REQUIREMENT =>
Repeat every entry word for word, but leave the images out of your copy.

(Stored data entries)
__________
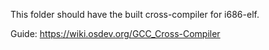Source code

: This folder should have the built cross-compiler for i686-elf.

Guide: https://wiki.osdev.org/GCC_Cross-Compiler
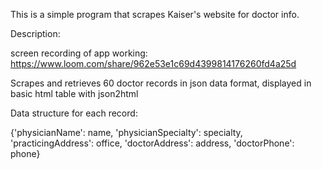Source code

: This is a simple program that scrapes Kaiser's website for doctor info.

Description:

screen recording of app working: https://www.loom.com/share/962e53e1c69d4399814176260fd4a25d 

Scrapes and retrieves 60 doctor records in json data format, displayed in basic html table with json2html

Data structure for each record:

{'physicianName': name,
'physicianSpecialty': specialty,
'practicingAddress': office,
'doctorAddress': address,
'doctorPhone': phone}
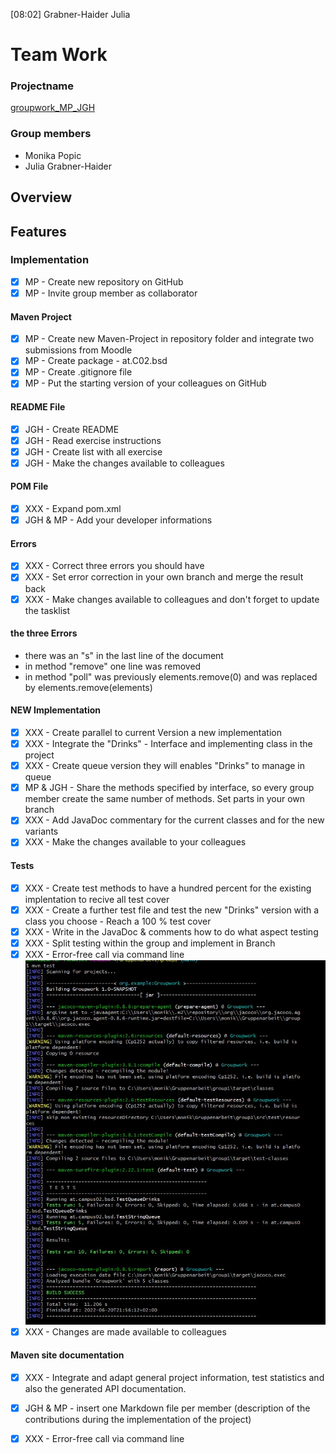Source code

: [08:02] Grabner-Haider Julia
# Team Work
### Projectname
[groupwork_MP_JGH](https://github.com/MonikaP-28/JuliaAndMonika.git)

### Group members
* Monika Popic
* Julia Grabner-Haider

## Overview
## Features
### Implementation
- [x] MP - Create new repository on GitHub
- [x] MP - Invite group member as collaborator

#### Maven Project
- [x] MP - Create new Maven-Project in repository folder and integrate two submissions from Moodle
- [x] MP - Create package - at.C02.bsd
- [x] MP - Create .gitignore file
- [x] MP - Put the starting version of your colleagues on GitHub

#### README File
- [x] JGH - Create README
- [x] JGH - Read exercise instructions
- [x] JGH - Create list with all exercise
- [x] JGH - Make the changes available to colleagues

#### POM File
- [x] XXX - Expand pom.xml
- [x] JGH & MP - Add your developer informations

#### Errors
- [x] XXX - Correct three errors you should have
- [x] XXX - Set error correction in your own branch and merge the result back
- [x] XXX - Make changes available to colleagues and don't forget to update the tasklist

#### the three Errors
- there was an "s" in the last line of the document
- in method "remove" one line was removed
- in method "poll" was previously elements.remove(0) and was replaced by elements.remove(elements)


#### NEW Implementation
- [x] XXX - Create parallel to current Version a new implementation
- [x] XXX - Integrate the "Drinks" - Interface and implementing class in the project
- [x] XXX - Create queue version they will enables "Drinks" to manage in queue
- [x] MP & JGH - Share the methods specified by interface, so every group member create the same number of methods. Set parts in your own branch
- [x] XXX - Add JavaDoc commentary for the current classes and for the new variants
- [x] XXX - Make the changes available to your colleagues

#### Tests
- [x] XXX - Create test methods to have a hundred percent for the existing implentation to recive all test cover
- [x] XXX - Create a further test file and test the new "Drinks" version with a class you choose - Reach a 100 % test cover
- [x] XXX - Write in the JavaDoc & comments how to do what aspect testing
- [x] XXX - Split testing within the group and implement in Branch
- [x] XXX - Error-free call via command line
![mvn](mvnTest.jpg)
- [x] XXX - Changes are made available to colleagues

#### Maven site documentation 
- [x] XXX - Integrate and adapt general project information, test statistics and also the generated API documentation.
- [x] JGH & MP - insert one Markdown file per member (description of the contributions during the implementation of the project)
- [x] XXX - Error-free call via command line 







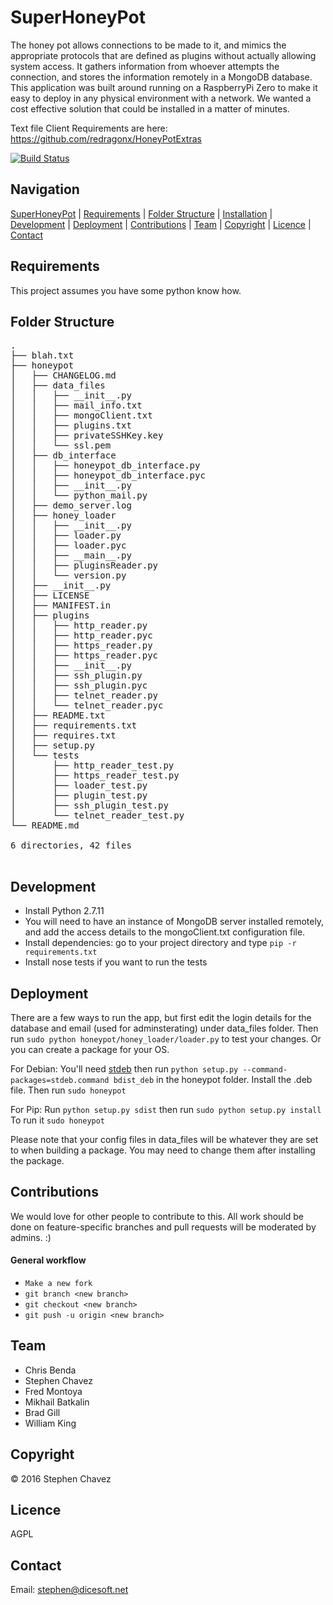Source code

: # SuperHoneyPot

The honey pot allows connections to be made to it, and mimics the appropriate protocols that are defined as plugins without actually allowing system access. It gathers information from whoever attempts the connection, and stores the information remotely in a MongoDB database.  This application was built around running on a RaspberryPi Zero to make it easy to deploy in any physical environment with a network. We wanted a cost effective solution that could be installed in a matter of minutes.


Text file Client Requirements are here: https://github.com/redragonx/HoneyPotExtras

[![Build Status](https://travis-ci.org/TheFixers/SuperHoneyPot.svg?branch=master)](https://travis-ci.org/TheFixers/SuperHoneyPot)


Navigation
----------
[SuperHoneyPot](#superhoneypot) |
[Requirements](#requirements) |
[Folder Structure](#folder-structure) |
[Installation](#installation) |
[Development](#development) |
[Deployment](#deployment) |
[Contributions](#contributions) |
[Team](#team) |
[Copyright](#copyright) |
[Licence](#licence) |
[Contact](#contact)


Requirements
------------
This project assumes you have some python know how.

Folder Structure
----------------
<pre>
.
├── blah.txt
├── honeypot
│   ├── CHANGELOG.md
│   ├── data_files
│   │   ├── __init__.py
│   │   ├── mail_info.txt
│   │   ├── mongoClient.txt
│   │   ├── plugins.txt
│   │   ├── privateSSHKey.key
│   │   └── ssl.pem
│   ├── db_interface
│   │   ├── honeypot_db_interface.py
│   │   ├── honeypot_db_interface.pyc
│   │   ├── __init__.py
│   │   └── python_mail.py
│   ├── demo_server.log
│   ├── honey_loader
│   │   ├── __init__.py
│   │   ├── loader.py
│   │   ├── loader.pyc
│   │   ├── __main__.py
│   │   ├── pluginsReader.py
│   │   └── version.py
│   ├── __init__.py
│   ├── LICENSE
│   ├── MANIFEST.in
│   ├── plugins
│   │   ├── http_reader.py
│   │   ├── http_reader.pyc
│   │   ├── https_reader.py
│   │   ├── https_reader.pyc
│   │   ├── __init__.py
│   │   ├── ssh_plugin.py
│   │   ├── ssh_plugin.pyc
│   │   ├── telnet_reader.py
│   │   └── telnet_reader.pyc
│   ├── README.txt
│   ├── requirements.txt
│   ├── requires.txt
│   ├── setup.py
│   └── tests
│       ├── http_reader_test.py
│       ├── https_reader_test.py
│       ├── loader_test.py
│       ├── plugin_test.py
│       ├── ssh_plugin_test.py
│       └── telnet_reader_test.py
└── README.md

6 directories, 42 files

</pre>

Development
-----------------------
<ul>
<li> Install Python 2.7.11</li>
<li>You will need to have an instance of MongoDB server installed remotely, and add the access details to the mongoClient.txt configuration file.</li>
<li> Install dependencies: go to your project directory and type <code>pip -r requirements.txt</code></li>
<li> Install nose tests if you want to run the tests</li>
</ul>

Deployment
----------
There are a few ways to run the app, but first edit the login details for the database and email (used for adminsterating) under data_files folder. Then run `sudo python honeypot/honey_loader/loader.py` to test your changes. Or you can create a package for your OS. 

For Debian: You'll need <a href="https://pypi.python.org/pypi/stdeb">stdeb</a> then run `python setup.py --command-packages=stdeb.command bdist_deb` in the honeypot folder. Install the .deb file. Then run `sudo honeypot`

For Pip: Run `python setup.py sdist` then run `sudo python setup.py install` To run it `sudo honeypot`

Please note that your config files in data_files will be whatever they are set to when building a package. You may need to change them after installing the package.

Contributions
-------------
We would love for other people to contribute to this. All work should be done on feature-specific branches and pull requests will be moderated by admins. :)

#### General workflow
* `Make a new fork`
* `git branch <new branch>`
* `git checkout <new branch>`
* `git push -u origin <new branch>`

Team
----

- Chris Benda
- Stephen Chavez
- Fred Montoya
- Mikhail Batkalin
- Brad Gill
- William King

Copyright
---------
&copy; 2016 Stephen Chavez 

Licence
-------
AGPL

Contact
-------
Email: <a href="mailto:stephen@dicesoft.net">stephen@dicesoft.net</a>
__________
RESULT OF THE TASK =>
Source code

: This folder should have the built cross-compiler for i686-elf.

Guide: https://wiki.osdev.org/GCC_Cross-Compiler
Source code

: This is a simple program that scrapes Kaiser's website for doctor info.

Description:

screen recording of app working: https://www.loom.com/share/962e53e1c69d4399814176260fd4a25d 

Scrapes and retrieves 60 doctor records in json data format, displayed in basic html table with json2html

Data structure for each record:

{'physicianName': name,
'physicianSpecialty': specialty,
'practicingAddress': office,
'doctorAddress': address,
'doctorPhone': phone}
Source code

: [08:02] Grabner-Haider Julia
# Team Work
### Projectname
[groupwork_MP_JGH](https://github.com/MonikaP-28/JuliaAndMonika.git)

### Group members
* Monika Popic
* Julia Grabner-Haider

## Overview
## Features
### Implementation
- [x] MP - Create new repository on GitHub
- [x] MP - Invite group member as collaborator

#### Maven Project
- [x] MP - Create new Maven-Project in repository folder and integrate two submissions from Moodle
- [x] MP - Create package - at.C02.bsd
- [x] MP - Create .gitignore file
- [x] MP - Put the starting version of your colleagues on GitHub

#### README File
- [x] JGH - Create README
- [x] JGH - Read exercise instructions
- [x] JGH - Create list with all exercise
- [x] JGH - Make the changes available to colleagues

#### POM File
- [x] XXX - Expand pom.xml
- [x] JGH & MP - Add your developer informations

#### Errors
- [x] XXX - Correct three errors you should have
- [x] XXX - Set error correction in your own branch and merge the result back
- [x] XXX - Make changes available to colleagues and don't forget to update the tasklist

#### the three Errors
- there was an "s" in the last line of the document
- in method "remove" one line was removed
- in method "poll" was previously elements.remove(0) and was replaced by elements.remove(elements)


#### NEW Implementation
- [x] XXX - Create parallel to current Version a new implementation
- [x] XXX - Integrate the "Drinks" - Interface and implementing class in the project
- [x] XXX - Create queue version they will enables "Drinks" to manage in queue
- [x] MP & JGH - Share the methods specified by interface, so every group member create the same number of methods. Set parts in your own branch
- [x] XXX - Add JavaDoc commentary for the current classes and for the new variants
- [x] XXX - Make the changes available to your colleagues

#### Tests
- [x] XXX - Create test methods to have a hundred percent for the existing implentation to recive all test cover
- [x] XXX - Create a further test file and test the new "Drinks" version with a class you choose - Reach a 100 % test cover
- [x] XXX - Write in the JavaDoc & comments how to do what aspect testing
- [x] XXX - Split testing within the group and implement in Branch
- [x] XXX - Error-free call via command line
![mvn](mvnTest.jpg)
- [x] XXX - Changes are made available to colleagues

#### Maven site documentation 
- [x] XXX - Integrate and adapt general project information, test statistics and also the generated API documentation.
- [x] JGH & MP - insert one Markdown file per member (description of the contributions during the implementation of the project)
- [x] XXX - Error-free call via command line 







Source code

: # SuperHoneyPot

The honey pot allows connections to be made to it, and mimics the appropriate protocols that are defined as plugins without actually allowing system access. It gathers information from whoever attempts the connection, and stores the information remotely in a MongoDB database.  This application was built around running on a RaspberryPi Zero to make it easy to deploy in any physical environment with a network. We wanted a cost effective solution that could be installed in a matter of minutes.


Text file Client Requirements are here: https://github.com/redragonx/HoneyPotExtras

[![Build Status](https://travis-ci.org/TheFixers/SuperHoneyPot.svg?branch=master)](https://travis-ci.org/TheFixers/SuperHoneyPot)


Navigation
----------
[SuperHoneyPot](#superhoneypot) |
[Requirements](#requirements) |
[Folder Structure](#folder-structure) |
[Installation](#installation) |
[Development](#development) |
[Deployment](#deployment) |
[Contributions](#contributions) |
[Team](#team) |
[Copyright](#copyright) |
[Licence](#licence) |
[Contact](#contact)


Requirements
------------
This project assumes you have some python know how.

Folder Structure
----------------
<pre>
.
├── blah.txt
├── honeypot
│   ├── CHANGELOG.md
│   ├── data_files
│   │   ├── __init__.py
│   │   ├── mail_info.txt
│   │   ├── mongoClient.txt
│   │   ├── plugins.txt
│   │   ├── privateSSHKey.key
│   │   └── ssl.pem
│   ├── db_interface
│   │   ├── honeypot_db_interface.py
│   │   ├── honeypot_db_interface.pyc
│   │   ├── __init__.py
│   │   └── python_mail.py
│   ├── demo_server.log
│   ├── honey_loader
│   │   ├── __init__.py
│   │   ├── loader.py
│   │   ├── loader.pyc
│   │   ├── __main__.py
│   │   ├── pluginsReader.py
│   │   └── version.py
│   ├── __init__.py
│   ├── LICENSE
│   ├── MANIFEST.in
│   ├── plugins
│   │   ├── http_reader.py
│   │   ├── http_reader.pyc
│   │   ├── https_reader.py
│   │   ├── https_reader.pyc
│   │   ├── __init__.py
│   │   ├── ssh_plugin.py
│   │   ├── ssh_plugin.pyc
│   │   ├── telnet_reader.py
│   │   └── telnet_reader.pyc
│   ├── README.txt
│   ├── requirements.txt
│   ├── requires.txt
│   ├── setup.py
│   └── tests
│       ├── http_reader_test.py
│       ├── https_reader_test.py
│       ├── loader_test.py
│       ├── plugin_test.py
│       ├── ssh_plugin_test.py
│       └── telnet_reader_test.py
└── README.md

6 directories, 42 files

</pre>

Development
-----------------------
<ul>
<li> Install Python 2.7.11</li>
<li>You will need to have an instance of MongoDB server installed remotely, and add the access details to the mongoClient.txt configuration file.</li>
<li> Install dependencies: go to your project directory and type <code>pip -r requirements.txt</code></li>
<li> Install nose tests if you want to run the tests</li>
</ul>

Deployment
----------
There are a few ways to run the app, but first edit the login details for the database and email (used for adminsterating) under data_files folder. Then run `sudo python honeypot/honey_loader/loader.py` to test your changes. Or you can create a package for your OS. 

For Debian: You'll need <a href="https://pypi.python.org/pypi/stdeb">stdeb</a> then run `python setup.py --command-packages=stdeb.command bdist_deb` in the honeypot folder. Install the .deb file. Then run `sudo honeypot`

For Pip: Run `python setup.py sdist` then run `sudo python setup.py install` To run it `sudo honeypot`

Please note that your config files in data_files will be whatever they are set to when building a package. You may need to change them after installing the package.

Contributions
-------------
We would love for other people to contribute to this. All work should be done on feature-specific branches and pull requests will be moderated by admins. :)

#### General workflow
* `Make a new fork`
* `git branch <new branch>`
* `git checkout <new branch>`
* `git push -u origin <new branch>`

Team
----

- Chris Benda
- Stephen Chavez
- Fred Montoya
- Mikhail Batkalin
- Brad Gill
- William King

Copyright
---------
&copy; 2016 Stephen Chavez 

Licence
-------
AGPL

Contact
-------
Email: <a href="mailto:stephen@dicesoft.net">stephen@dicesoft.net</a>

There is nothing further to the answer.